Pagination Setup Mistakes Killing Your Site’s Crawl Budget: A Technical Audit for Australian E-Commerce Businesses

5443d35e ed6b 41e8 8312 f03d722a15e4

Pagination sequences deeper than 50 pages dilute crawl budget so severely that Google stops discovering product pages, according to CrawlVision’s 2026 crawl efficiency analysis. For Australian e-commerce sites with catalogues of 5,000+ products, misconfigured pagination is the largest single source of crawl waste, and the fix involves three design decisions most stores get wrong.

TL;DR: Google deprecated rel=prev/next in 2019, but most e-commerce platforms still output these tags by default. The real damage: canonical conflicts creating duplicate content across paginated URLs, deep pagination burning crawl budget on zero-traffic pages, and infinite scroll hiding entire catalogues from Googlebot. A three-axis audit covering canonical alignment, crawl depth ratio, and indexation rate identifies which pages to fix first.

Google Stopped Using rel=prev/next in 2019 and Most Stores Haven’t Adjusted

Google confirmed in March 2019 that it no longer processes rel=prev/next as an indexing signal. Seven years on, platforms like Shopify, WooCommerce, and Magento still inject these tags into paginated category pages by default. The tags themselves don’t cause direct harm because Google ignores them. The damage comes from what site owners didn’t do after the deprecation: build a proper canonical and internal linking strategy that accounts for how Google actually processes paginated sequences today.

As Shopify’s own pagination SEO guide states, “pagination is generally the better choice for SEO because it gives search engines a crawlable link to every page.” But the guide also makes clear that pagination without correct implementation creates crawl budget waste that compounds over time. Every category with 20 paginated URLs and no canonical strategy generates 20 indexable URLs, most containing near-identical boilerplate content (headers, footers, category descriptions, navigation) with the only unique element being 12 to 24 product cards per page.

For an Australian fashion retailer with 40 categories and 15 paginated pages each, that’s 600 URLs competing for crawl attention. If 80% of those pages generate zero organic traffic, Googlebot is spending the majority of its crawl budget on pages that deliver nothing.

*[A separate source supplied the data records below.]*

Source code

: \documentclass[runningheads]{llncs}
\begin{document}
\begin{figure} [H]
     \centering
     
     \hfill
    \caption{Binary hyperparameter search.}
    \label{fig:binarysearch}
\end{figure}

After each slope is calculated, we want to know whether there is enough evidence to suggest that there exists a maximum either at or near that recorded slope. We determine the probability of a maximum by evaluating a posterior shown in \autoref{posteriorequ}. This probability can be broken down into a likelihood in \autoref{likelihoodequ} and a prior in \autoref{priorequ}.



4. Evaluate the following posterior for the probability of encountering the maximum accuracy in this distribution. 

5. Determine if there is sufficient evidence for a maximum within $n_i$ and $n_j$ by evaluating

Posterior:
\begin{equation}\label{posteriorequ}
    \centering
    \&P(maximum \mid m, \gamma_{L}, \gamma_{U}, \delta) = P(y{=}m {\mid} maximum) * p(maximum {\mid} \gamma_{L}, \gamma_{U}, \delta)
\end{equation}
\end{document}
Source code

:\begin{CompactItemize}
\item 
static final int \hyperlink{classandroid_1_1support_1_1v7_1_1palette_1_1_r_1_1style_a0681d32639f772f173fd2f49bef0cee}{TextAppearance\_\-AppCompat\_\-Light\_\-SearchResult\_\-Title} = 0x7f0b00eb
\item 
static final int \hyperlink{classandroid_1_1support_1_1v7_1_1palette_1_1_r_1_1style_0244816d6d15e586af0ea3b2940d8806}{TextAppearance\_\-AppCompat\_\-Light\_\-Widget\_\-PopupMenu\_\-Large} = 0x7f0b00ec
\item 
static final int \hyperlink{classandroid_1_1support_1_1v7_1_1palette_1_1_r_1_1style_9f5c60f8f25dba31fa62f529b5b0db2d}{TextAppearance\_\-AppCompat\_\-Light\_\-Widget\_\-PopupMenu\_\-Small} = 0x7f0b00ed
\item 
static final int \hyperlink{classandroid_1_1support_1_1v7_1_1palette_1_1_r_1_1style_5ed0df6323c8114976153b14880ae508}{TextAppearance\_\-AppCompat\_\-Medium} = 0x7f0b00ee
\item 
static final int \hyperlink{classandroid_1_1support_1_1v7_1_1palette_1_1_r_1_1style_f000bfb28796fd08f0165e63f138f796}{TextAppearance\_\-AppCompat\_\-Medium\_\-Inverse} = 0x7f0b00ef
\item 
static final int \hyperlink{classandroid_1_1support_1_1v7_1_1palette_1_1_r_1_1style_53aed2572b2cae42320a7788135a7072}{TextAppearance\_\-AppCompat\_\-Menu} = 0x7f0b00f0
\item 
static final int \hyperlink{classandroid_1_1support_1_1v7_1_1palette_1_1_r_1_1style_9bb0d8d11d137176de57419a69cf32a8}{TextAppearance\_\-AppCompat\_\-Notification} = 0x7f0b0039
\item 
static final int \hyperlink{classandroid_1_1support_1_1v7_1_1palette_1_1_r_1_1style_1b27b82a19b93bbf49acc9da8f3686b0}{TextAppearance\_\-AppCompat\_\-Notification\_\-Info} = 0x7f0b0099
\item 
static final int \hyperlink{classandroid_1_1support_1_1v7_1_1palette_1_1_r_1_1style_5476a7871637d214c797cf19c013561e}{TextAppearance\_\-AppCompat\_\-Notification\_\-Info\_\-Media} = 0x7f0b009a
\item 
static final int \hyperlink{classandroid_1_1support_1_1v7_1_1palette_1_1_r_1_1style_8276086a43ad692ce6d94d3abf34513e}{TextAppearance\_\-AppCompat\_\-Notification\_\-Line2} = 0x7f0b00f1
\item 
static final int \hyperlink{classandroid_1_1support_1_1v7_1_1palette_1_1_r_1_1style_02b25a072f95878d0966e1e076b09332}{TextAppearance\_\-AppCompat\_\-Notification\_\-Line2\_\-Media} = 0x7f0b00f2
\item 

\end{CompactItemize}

diagram showing a category page branching into 15 paginated URLs, with only pages 1-3 highlighted as receiving organic traffic and pages 4-15 greyed out to show zero traffic

The Canonical-Pagination Conflict That Creates Duplicate Content

Why does duplicate content from pagination persist at such scale? Because the default behaviour on most platforms sets every paginated URL’s canonical tag to point back to page 1. Page 2 of “Women’s Running Shoes” canonicalises to page 1. Page 7 canonicalises to page 1. Google interprets this as a signal that pages 2 through 15 are duplicates of page 1 and should be consolidated.

This creates two problems simultaneously. First, the products listed on pages 2 through 15 lose their crawlable entry point into Google’s index. If page 7 contains 24 products and that page is canonicalised away, those products need internal links from elsewhere on the site to get crawled. Without those links, they become orphan pages. Second, Google sees conflicting signals: the paginated URLs exist, the internal linking points to them, but the canonical tag says they shouldn’t be indexed. This conflict burns crawl budget because Googlebot keeps re-evaluating the pages without indexing them.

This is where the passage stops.